119.Let ${\displaystyle ABC}$ (Fig. 132.) represent a straight line or rod sunk in water up to ${\displaystyle B}$. The rays of light proceeding from any point ${\displaystyle C}$ in the water will be refracted so as to proceed apparently from a point ${\displaystyle C',}$ which, by referring to Chap. vii., we find is higher than ${\displaystyle C}$ by one-fourth of its depth, (supposing ${\displaystyle m}$ to be 3/4 for water).

The consequence of this is, that the visible appearance of the rod is such as is represented by the broken line ${\displaystyle ABC',}$ the tangent of the apparent angle of inclination to the surface (${\displaystyle C'BD}$) being three-fourths of that of the real angle ${\displaystyle CBD}$.

120.Let us now examine the images produced by curved refracting surfaces. It will be quite sufficient in a practical point of view to take the cases of the double-concave and convex-lenses.

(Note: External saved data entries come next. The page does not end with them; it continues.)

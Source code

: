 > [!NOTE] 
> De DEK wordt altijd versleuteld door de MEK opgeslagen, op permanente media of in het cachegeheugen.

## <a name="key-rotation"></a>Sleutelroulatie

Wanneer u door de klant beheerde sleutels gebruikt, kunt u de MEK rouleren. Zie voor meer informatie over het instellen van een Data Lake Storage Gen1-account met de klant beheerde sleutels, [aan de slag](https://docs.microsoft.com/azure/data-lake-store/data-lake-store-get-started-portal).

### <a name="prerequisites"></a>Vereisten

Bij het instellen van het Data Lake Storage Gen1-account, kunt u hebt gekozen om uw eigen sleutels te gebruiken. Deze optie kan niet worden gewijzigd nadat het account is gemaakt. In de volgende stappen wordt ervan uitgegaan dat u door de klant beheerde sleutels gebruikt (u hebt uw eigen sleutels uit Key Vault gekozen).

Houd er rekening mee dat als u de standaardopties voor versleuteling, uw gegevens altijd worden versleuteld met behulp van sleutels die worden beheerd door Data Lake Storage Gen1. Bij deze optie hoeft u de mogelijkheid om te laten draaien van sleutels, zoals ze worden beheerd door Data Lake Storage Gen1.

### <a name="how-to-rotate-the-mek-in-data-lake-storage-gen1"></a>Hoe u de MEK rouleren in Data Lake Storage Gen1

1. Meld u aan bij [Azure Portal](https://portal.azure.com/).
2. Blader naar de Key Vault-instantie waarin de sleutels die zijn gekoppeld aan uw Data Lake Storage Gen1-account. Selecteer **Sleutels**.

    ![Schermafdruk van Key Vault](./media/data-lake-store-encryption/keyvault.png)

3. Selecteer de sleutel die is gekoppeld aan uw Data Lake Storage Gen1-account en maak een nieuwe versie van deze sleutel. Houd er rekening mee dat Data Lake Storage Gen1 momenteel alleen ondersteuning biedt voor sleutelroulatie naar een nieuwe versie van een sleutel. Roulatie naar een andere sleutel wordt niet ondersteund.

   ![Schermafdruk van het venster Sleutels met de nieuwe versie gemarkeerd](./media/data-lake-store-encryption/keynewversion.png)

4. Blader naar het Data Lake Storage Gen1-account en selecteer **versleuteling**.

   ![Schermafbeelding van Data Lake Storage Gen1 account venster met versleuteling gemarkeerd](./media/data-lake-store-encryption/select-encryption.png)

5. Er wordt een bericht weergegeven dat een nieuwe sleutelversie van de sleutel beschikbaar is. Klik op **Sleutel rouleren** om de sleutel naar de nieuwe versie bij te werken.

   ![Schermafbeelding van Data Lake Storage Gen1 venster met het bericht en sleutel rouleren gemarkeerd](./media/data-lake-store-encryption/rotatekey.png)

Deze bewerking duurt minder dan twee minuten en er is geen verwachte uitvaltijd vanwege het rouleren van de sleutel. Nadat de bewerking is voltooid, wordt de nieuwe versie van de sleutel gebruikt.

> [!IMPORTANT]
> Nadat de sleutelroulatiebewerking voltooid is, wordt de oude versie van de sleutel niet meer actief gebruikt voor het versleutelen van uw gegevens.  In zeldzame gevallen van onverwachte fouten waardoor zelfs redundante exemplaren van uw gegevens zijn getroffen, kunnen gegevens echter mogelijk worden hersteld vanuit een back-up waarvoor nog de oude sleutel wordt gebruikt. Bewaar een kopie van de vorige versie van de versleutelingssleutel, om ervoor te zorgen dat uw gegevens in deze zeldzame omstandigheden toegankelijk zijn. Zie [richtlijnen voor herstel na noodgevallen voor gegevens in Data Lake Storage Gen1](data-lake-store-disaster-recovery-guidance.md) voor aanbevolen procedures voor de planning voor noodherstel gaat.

In these we find that when a pencil of rays is incident either along the axis or in a direction little inclined to it, the focal distance is given by the equation

${\displaystyle {\frac {1}{\Delta '}}={\frac {1}{F}}+{\frac {1}{\Delta }}.}$

From which we may conclude, that if ${\displaystyle \Delta }$ be constant, ${\displaystyle \Delta '}$ will be so; that is, if the object be a portion of a spherical surface, (Fig. 133.) having for its centre that of the lens, the image will be a similar portion of a sphere, the radius of which will be ${\displaystyle \Delta '}$ as that of the object is ${\displaystyle \Delta }$.

121.It the object be a straight line, it will be found that the case is precisely analogous to that in Chap. vi., substituting the center ​of the lens for that of the reflecting surface; the image is as there a portion of a conic section, the latus rectum of which is the principal focal length of the lens. The curvature of the image is the same for all distances.

The reader will have no difficulty in collecting from this that the image of the Sun given by a lens is a small portion of a spherical surface, the middle of which is at the principal focus of the lens.

It will moreover be easily seen (Fig. 134 and 135.) that a double-concave lens gives an erect image, a double-convex generally an inverted one. I say generally, because when the object is nearer the lens than the principal focus, (Fig. 136.) the image is beyond it on the same side, and therefore erect.

With the exception of this last case, the image given by a convex-lens is a real one, that by a concave-lens is always imaginary.

Note. In all images produced by reflexion or refraction at spherical surfaces, there is in practice necessarily some little indistinctness arising from the aberration of the rays distant from the axis. In consequence of this, instead of single points or foci we find small circular spots with bright edges and centres which intersect and confuse each other as represented on an exaggerated scale in Fig. 137.